### Dataset extract
● ● ● ● ● ● ●
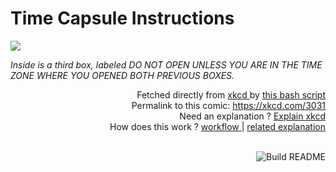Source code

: # <b>Time Capsule Instructions</b>

[![](https://imgs.xkcd.com/comics/time_capsule_instructions.png)](https://xkcd.com/3031)

<i>Inside is a third box, labeled DO NOT OPEN UNLESS YOU ARE IN THE TIME ZONE WHERE YOU OPENED BOTH PREVIOUS BOXES.</i>

<div align="right">
  Fetched directly from
  <a href="https://xkcd.com">
    xkcd
  </a>
  by
  <a href="https://github.com/Vanille-N/Vanille-N/blob/master/fetch">
    this bash script
  </a>
</div>
<div align="right">
  Permalink to this comic:
  <a href="https://xkcd.com/3031">
    https://xkcd.com/3031
  </a>
</div>
<div align="right">
  Need an explanation ?
  <a href="https://www.explainxkcd.com/wiki/index.php/3031">
    Explain xkcd
  </a>
</div>
<div align="right">
  How does this work ?
  <a href="https://github.com/Vanille-N/Vanille-N/blob/master/.github/workflows/build.yml">
    workflow
  </a>
  |
  <a href="https://simonwillison.net/2020/Jul/10/self-updating-profile-readme/">
    related explanation
  </a>
</div><br>

<a href="https://github.com/Vanille-N/Vanille-N/actions"><img src="https://github.com/Vanille-N/Vanille-N/workflows/Build%20README/badge.svg" align="right" alt="Build README"></a>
● ● ● ● ● ● ●
### Problem requirements
Rewrite the data above exactly as given, but omit the images.

### Exercise response
Source code

: # <b>Time Capsule Instructions</b>

[![](https://imgs.xkcd.com/comics/time_capsule_instructions.png)](https://xkcd.com/3031)

<i>Inside is a third box, labeled DO NOT OPEN UNLESS YOU ARE IN THE TIME ZONE WHERE YOU OPENED BOTH PREVIOUS BOXES.</i>

<div align="right">
  Fetched directly from
  <a href="https://xkcd.com">
    xkcd
  </a>
  by
  <a href="https://github.com/Vanille-N/Vanille-N/blob/master/fetch">
    this bash script
  </a>
</div>
<div align="right">
  Permalink to this comic:
  <a href="https://xkcd.com/3031">
    https://xkcd.com/3031
  </a>
</div>
<div align="right">
  Need an explanation ?
  <a href="https://www.explainxkcd.com/wiki/index.php/3031">
    Explain xkcd
  </a>
</div>
<div align="right">
  How does this work ?
  <a href="https://github.com/Vanille-N/Vanille-N/blob/master/.github/workflows/build.yml">
    workflow
  </a>
  |
  <a href="https://simonwillison.net/2020/Jul/10/self-updating-profile-readme/">
    related explanation
  </a>
</div><br>

<a href="https://github.com/Vanille-N/Vanille-N/actions"><img src="https://github.com/Vanille-N/Vanille-N/workflows/Build%20README/badge.svg" align="right" alt="Build README"></a>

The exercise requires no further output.